Radek Czajka: Dość szantażu moralnego w przemyśle muzycznym
Radek Czajka (Fundacja Nowoczesna Polska) udzielił na:temat długiego wywiadu na temat swojego projektu Strata Kazika:
Macie swoje lekarstwo na piractwo w przemyśle muzycznym?
„Piractwo” – to, że ludzie wymieniają się kulturą, nie jest problemem. To po prostu przejaw zdrowej kultury w działaniu. Problemem jest co najwyżej niedopasowanie modelu biznesowego przemysłu, opartego na sprzedaży płyt, do realnie istniejącego świata, w którym wytworzenie kolejnego egzemplarza utworu jest w zasadzie darmowe i nie wymaga pomocy producenta.

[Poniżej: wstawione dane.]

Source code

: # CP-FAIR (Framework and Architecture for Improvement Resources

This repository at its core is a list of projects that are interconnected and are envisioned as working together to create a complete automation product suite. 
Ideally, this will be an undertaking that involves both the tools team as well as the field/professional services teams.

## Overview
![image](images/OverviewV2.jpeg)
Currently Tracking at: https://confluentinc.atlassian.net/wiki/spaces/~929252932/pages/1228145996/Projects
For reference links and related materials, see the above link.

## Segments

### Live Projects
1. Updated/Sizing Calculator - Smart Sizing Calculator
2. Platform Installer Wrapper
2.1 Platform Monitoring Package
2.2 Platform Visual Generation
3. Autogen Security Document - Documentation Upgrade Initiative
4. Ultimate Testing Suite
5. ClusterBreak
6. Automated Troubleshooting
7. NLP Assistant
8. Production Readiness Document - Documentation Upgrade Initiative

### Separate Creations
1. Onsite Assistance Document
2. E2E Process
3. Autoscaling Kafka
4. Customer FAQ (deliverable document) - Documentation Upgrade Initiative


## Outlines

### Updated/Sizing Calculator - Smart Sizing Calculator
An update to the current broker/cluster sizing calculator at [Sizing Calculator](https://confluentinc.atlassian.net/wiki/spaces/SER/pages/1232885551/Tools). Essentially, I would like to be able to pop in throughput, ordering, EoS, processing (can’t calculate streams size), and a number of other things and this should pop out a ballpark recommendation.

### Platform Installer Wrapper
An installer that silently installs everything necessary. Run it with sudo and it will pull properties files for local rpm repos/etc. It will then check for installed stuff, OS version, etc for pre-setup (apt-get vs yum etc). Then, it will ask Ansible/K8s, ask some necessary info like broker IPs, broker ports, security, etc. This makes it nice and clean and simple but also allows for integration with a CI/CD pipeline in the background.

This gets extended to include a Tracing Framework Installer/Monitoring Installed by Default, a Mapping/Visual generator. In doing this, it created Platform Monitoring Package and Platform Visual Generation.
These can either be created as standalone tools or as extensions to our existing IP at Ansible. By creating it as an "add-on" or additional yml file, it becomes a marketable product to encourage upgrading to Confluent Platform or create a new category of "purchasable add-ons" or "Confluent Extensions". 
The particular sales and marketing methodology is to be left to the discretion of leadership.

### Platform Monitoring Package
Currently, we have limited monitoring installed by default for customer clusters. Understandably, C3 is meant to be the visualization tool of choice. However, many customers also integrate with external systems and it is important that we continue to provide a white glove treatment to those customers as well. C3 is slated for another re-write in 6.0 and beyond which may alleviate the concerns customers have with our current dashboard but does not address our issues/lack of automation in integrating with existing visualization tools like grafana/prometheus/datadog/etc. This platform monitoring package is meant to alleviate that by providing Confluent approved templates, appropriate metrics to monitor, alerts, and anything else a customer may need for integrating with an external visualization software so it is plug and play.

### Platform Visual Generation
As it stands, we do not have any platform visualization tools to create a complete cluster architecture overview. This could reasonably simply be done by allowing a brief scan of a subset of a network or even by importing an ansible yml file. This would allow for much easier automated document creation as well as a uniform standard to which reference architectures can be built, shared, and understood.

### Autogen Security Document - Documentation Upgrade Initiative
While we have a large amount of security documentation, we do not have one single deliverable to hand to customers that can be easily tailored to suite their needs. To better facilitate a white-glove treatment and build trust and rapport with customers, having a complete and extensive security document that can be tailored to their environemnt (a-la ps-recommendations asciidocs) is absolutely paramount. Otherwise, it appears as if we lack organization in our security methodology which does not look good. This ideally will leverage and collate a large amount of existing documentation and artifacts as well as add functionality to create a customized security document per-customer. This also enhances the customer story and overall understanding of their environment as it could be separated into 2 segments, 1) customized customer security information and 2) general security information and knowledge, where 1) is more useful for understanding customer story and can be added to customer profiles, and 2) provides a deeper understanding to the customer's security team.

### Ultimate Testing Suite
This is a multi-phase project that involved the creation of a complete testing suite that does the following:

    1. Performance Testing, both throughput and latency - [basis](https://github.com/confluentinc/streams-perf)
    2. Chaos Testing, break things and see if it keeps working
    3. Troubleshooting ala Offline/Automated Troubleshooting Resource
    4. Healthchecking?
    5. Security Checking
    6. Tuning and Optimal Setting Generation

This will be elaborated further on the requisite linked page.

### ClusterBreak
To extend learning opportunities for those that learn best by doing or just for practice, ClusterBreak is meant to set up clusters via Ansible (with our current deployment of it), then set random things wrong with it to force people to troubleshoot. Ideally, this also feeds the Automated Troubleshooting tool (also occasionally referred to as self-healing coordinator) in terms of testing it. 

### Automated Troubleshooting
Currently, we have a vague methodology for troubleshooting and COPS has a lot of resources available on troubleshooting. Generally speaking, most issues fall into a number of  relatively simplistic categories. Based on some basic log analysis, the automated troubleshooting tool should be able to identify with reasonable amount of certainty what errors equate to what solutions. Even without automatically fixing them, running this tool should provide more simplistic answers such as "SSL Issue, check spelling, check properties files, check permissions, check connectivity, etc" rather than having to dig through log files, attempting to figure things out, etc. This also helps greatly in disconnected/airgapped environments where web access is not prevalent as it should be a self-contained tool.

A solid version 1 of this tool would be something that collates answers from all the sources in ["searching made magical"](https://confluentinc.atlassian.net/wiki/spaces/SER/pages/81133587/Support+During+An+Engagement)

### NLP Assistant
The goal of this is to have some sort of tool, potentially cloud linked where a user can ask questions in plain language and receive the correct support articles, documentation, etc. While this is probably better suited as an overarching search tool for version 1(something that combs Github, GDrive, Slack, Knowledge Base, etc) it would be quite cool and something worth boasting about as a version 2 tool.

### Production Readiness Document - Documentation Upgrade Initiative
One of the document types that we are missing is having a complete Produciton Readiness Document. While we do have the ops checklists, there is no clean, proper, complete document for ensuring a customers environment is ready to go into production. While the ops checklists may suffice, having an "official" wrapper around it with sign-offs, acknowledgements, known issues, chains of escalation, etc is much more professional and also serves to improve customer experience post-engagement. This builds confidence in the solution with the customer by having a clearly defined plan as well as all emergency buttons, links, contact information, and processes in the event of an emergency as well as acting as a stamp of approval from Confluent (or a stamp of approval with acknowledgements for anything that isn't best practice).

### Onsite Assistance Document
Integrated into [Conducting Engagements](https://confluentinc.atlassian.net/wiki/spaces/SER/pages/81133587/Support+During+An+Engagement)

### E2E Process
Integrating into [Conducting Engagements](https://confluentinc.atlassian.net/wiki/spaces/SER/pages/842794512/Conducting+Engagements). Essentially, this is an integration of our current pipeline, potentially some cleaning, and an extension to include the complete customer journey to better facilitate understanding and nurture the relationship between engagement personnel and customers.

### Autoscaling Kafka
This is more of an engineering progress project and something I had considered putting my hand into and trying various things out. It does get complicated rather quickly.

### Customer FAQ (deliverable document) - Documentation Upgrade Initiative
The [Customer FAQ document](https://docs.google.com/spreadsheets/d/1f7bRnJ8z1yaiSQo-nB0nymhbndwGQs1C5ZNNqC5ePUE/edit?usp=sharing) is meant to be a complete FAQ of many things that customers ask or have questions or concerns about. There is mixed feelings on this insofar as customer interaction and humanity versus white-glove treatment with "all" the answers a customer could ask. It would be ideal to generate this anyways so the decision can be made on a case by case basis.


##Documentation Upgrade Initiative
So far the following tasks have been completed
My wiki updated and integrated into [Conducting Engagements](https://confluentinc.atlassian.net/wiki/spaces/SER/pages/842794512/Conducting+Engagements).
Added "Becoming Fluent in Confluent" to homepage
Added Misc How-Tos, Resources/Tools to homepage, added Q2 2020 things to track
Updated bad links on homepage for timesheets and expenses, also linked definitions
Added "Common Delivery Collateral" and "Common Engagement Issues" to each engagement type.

Masz pomysł na inny model biznesowy?
Istnieją różne modele biznesowe, niektóre nowe, inne stare – w końcu model finansowania poprzez produkcję egzemplarzy na sprzedaż to w gruncie rzeczy krótki, XX-wieczny epizod w historii muzyki. Najbardziej oczywistym innym modelem jest koncertowanie, które ma się świetnie. Istnieją też nowe formy rozproszonego mecenatu – crowdfundingu. Możliwości jest wiele. Philippe Aigrain w książce „Sharing” proponuje model finansowania kultury z płaskiej stawki doliczanej do opłaty za Internet. Autor gościł niedawno w Polsce i było się o co z nim spierać, ale o to chodzi – żeby przedmiotem sporu i dyskusji był model finansowania kultury w epoce sieci, a nie archaiczny „problem piractwa”.
Co dokładnie dzieje się w przemyśle muzycznym? Każdy piratuje, tylko nikt się nie przyznaje?
Mniej więcej. Cory Doctorow w filmie „RiP! A Remix Manifesto” trafia moim zdaniem w sedno. Powiedział: „Ten świat, w którym udajemy, że nie łamiemy wszyscy prawa autorskiego, jest jak epoka wiktoriańska, kiedy wszyscy udawali, że się nie masturbują. Oficjalna linia brzmiała: jeśli się masturbujesz, wyrosną ci włosy na rękach, oślepniesz, oszalejesz. Dziś oficjalna linia brzmi: tylko źli ludzie kopiują pliki bez upoważnienia. W obu przypadkach nie jest to prawda. Myślę że z prawem autorskim dzieje się to samo, co stało się z masturbacją. Ludzie zaczynają się przyznawać sobie nawzajem: no tak, ja też to robię.”
Jest też świeży tekst w dziale „Kultura” Gazety: Milionowa strata Kazika. Internauci kpią z przemysłu muzycznego i kopiują płyty.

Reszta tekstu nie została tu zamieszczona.